岩 井:新浪代表幹事から話があった通り、本会はガバナンスの仕組みとして、仮にその会員、それから会員企業で、様々な事象が起こった際には、理事会がまず審議をするという形式になっている。それにより必要に応じ、会員倫理審査会というものを必要な場合に立ち上げるという決議をし、さらに検討をしていくということになっている。会員倫理審査会というのは都度、設定をすることになっており、理事が数名そして監事、いわゆる会社で言うと監査役が1名入り組成をすると規定で決められている。そこで審議をした上で最終的には理事会に審議結果を諮り、最終的にどのような処遇をするか(決議する)。本会として本件については、昨日まさに報道されたサントリーHDの記者会見の直前ぐらいに知り、今朝、正式な理事会ではないが、理事、監事でほぼ全員集まり、代表幹事から経緯について、私どもと共有をした。
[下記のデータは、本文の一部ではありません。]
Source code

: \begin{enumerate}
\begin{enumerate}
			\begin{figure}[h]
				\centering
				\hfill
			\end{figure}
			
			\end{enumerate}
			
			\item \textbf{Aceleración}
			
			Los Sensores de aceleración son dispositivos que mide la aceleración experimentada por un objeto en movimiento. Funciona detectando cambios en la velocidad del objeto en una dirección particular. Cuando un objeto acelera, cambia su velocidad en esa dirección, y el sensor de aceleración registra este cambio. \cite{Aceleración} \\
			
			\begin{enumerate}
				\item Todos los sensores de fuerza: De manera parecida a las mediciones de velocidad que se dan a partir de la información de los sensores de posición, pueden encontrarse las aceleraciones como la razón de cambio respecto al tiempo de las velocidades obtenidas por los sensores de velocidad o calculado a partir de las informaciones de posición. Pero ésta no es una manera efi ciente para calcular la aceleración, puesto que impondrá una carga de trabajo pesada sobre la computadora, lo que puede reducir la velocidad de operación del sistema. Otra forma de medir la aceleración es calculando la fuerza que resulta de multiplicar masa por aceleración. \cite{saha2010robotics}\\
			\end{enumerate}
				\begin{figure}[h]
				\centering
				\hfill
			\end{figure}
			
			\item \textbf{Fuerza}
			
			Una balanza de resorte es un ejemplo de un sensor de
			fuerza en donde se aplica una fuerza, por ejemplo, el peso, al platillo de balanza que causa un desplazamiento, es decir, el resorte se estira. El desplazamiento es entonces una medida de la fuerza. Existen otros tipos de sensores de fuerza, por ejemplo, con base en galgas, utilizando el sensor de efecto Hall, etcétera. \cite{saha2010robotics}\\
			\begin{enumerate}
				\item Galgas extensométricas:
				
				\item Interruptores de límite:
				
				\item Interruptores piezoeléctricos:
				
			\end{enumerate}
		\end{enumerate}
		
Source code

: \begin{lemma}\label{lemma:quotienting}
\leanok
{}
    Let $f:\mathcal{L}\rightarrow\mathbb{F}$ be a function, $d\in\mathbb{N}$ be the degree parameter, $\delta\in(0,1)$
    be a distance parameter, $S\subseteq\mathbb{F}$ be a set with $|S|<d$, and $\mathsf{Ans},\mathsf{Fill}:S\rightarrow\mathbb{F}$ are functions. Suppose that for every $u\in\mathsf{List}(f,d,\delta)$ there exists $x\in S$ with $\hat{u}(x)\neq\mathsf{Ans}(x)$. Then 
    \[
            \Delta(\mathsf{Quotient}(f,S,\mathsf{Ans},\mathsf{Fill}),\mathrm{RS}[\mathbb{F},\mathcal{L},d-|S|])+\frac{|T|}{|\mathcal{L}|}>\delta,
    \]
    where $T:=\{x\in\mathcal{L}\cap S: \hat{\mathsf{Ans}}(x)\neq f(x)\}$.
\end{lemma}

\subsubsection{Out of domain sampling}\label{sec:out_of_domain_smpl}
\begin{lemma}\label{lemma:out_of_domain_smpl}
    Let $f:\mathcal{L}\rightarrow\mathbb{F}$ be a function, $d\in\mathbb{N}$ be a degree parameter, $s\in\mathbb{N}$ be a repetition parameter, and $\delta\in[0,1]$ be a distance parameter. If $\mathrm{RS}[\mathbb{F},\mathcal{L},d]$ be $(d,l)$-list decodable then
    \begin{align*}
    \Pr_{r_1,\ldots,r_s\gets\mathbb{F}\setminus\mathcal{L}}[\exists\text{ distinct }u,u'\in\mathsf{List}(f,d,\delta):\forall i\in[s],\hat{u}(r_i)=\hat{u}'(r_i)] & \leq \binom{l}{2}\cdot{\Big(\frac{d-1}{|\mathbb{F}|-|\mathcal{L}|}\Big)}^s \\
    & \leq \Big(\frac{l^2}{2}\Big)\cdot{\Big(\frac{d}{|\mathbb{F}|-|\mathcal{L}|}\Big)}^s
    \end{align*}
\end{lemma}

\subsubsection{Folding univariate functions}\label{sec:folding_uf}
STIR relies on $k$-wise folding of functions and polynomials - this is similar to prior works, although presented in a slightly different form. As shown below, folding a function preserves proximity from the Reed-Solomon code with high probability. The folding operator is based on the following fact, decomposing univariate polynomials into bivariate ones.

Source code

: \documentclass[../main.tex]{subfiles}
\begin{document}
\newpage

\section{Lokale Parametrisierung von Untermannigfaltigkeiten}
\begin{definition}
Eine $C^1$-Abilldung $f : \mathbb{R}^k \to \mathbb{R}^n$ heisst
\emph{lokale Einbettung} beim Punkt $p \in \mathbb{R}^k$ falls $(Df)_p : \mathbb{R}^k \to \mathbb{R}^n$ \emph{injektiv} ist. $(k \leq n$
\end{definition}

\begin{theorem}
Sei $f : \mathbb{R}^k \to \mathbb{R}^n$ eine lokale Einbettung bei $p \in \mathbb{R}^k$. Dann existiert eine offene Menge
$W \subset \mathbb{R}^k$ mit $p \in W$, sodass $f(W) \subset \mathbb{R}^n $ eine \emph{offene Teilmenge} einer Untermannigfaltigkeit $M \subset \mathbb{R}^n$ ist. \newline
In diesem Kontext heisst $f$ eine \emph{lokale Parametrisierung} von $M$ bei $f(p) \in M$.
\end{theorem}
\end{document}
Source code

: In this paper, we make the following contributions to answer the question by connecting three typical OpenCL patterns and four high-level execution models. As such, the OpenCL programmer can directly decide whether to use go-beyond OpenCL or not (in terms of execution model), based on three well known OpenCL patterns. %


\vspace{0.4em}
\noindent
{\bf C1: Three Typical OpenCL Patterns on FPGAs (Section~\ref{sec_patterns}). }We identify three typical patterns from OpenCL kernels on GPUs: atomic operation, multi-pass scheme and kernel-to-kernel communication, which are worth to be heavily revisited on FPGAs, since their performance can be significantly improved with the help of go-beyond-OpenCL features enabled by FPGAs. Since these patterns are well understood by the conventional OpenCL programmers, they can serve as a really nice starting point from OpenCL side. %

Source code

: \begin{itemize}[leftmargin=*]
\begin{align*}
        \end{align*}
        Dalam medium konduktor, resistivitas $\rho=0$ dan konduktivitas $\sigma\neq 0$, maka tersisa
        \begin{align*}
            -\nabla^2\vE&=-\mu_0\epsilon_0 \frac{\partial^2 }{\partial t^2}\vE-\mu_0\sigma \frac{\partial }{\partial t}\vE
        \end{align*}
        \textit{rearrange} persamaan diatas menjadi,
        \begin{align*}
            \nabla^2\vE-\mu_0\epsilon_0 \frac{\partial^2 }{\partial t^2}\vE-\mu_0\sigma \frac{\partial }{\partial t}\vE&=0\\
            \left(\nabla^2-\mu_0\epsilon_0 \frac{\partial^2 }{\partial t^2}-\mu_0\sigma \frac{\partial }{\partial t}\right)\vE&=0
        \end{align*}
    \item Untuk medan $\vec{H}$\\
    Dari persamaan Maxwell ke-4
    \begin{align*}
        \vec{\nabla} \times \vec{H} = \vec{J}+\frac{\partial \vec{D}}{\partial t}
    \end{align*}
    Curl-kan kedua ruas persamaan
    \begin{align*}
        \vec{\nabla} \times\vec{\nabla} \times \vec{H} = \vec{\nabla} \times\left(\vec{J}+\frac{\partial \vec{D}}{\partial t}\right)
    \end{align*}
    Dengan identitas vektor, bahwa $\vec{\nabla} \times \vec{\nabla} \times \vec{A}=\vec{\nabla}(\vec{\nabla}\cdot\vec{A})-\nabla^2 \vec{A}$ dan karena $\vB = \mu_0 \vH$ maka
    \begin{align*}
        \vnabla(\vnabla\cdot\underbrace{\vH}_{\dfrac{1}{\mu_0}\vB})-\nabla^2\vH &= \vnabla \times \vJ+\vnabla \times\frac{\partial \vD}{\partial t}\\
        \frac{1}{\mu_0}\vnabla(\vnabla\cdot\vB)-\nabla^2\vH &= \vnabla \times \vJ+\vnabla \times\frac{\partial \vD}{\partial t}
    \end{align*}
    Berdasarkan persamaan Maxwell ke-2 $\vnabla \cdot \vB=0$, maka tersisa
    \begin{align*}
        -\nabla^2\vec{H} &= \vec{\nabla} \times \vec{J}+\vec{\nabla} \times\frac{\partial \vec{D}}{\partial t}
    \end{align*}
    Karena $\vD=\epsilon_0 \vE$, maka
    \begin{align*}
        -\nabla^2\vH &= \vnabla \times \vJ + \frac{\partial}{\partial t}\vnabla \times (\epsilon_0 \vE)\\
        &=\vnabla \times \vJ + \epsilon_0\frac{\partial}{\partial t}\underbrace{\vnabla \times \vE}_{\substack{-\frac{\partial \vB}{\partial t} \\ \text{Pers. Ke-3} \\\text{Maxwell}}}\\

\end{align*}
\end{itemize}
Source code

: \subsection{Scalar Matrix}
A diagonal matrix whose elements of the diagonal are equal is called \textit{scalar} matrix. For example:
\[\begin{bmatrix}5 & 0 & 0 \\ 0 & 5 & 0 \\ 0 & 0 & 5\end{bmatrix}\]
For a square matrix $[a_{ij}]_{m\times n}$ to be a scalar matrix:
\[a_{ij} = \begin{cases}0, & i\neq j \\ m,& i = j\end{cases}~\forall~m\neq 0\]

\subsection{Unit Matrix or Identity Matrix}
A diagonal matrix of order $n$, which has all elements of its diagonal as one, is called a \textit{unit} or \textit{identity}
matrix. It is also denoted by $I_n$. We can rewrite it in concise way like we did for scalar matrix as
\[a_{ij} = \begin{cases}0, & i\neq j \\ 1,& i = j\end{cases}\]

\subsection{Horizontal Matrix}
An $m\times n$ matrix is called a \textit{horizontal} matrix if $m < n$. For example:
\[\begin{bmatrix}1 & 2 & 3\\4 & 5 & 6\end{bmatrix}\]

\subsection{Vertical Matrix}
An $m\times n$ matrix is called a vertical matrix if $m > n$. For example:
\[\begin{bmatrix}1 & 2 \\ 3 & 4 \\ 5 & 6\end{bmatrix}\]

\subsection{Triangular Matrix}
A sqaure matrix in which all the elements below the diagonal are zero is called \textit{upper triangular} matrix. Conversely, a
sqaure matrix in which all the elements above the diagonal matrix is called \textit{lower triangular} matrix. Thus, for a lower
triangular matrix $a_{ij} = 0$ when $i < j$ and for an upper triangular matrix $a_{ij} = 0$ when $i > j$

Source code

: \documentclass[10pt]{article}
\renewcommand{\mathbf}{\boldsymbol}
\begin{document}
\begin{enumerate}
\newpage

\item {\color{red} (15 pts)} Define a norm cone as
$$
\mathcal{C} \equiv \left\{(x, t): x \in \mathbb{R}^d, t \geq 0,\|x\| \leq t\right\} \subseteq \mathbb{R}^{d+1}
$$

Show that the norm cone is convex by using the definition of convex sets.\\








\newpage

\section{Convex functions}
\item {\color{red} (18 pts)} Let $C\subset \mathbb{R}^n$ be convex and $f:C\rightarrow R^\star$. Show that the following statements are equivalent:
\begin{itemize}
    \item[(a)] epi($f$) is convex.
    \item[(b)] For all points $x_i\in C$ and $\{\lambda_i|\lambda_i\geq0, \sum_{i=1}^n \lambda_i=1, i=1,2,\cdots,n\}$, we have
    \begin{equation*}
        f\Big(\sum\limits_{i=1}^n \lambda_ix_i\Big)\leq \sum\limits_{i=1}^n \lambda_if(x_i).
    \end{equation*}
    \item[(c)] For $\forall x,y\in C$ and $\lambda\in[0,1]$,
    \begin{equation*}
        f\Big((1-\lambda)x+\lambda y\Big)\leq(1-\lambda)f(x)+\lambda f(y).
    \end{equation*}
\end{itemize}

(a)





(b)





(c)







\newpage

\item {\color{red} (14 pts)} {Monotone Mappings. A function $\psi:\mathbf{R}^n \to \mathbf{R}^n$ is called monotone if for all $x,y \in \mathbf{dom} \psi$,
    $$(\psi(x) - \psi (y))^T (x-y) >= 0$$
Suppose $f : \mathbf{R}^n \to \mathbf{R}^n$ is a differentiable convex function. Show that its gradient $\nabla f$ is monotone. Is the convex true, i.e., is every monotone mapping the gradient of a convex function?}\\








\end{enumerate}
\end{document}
今後適切な形で、まさに捜査の進捗状況、様々な情報を総合的に勘案し、適切に対処したい。

Q:先ほど経済同友会の代表幹事の職について、「判断に委ねる」という発言があったが、経済同友会の代表幹事はそもそも会長・社長といった企業経営者がこれまで就いてきた。新浪代表幹事ご自身もサントリーHDの経営者ということが前提で、代表幹事に就任されたと認識している。(9月)1日の時点でサントリーHDの経営から離れたということになるが、この時点でご自身でもう既に(代表幹事の職についても)判断はできたのではないか。警察の捜査の状況は待たなければいけないのはよく分かるが、この通例と照らし合わせても、判断を委ねることなくご自身で決めることができたのではないか。それをしないのはなぜか。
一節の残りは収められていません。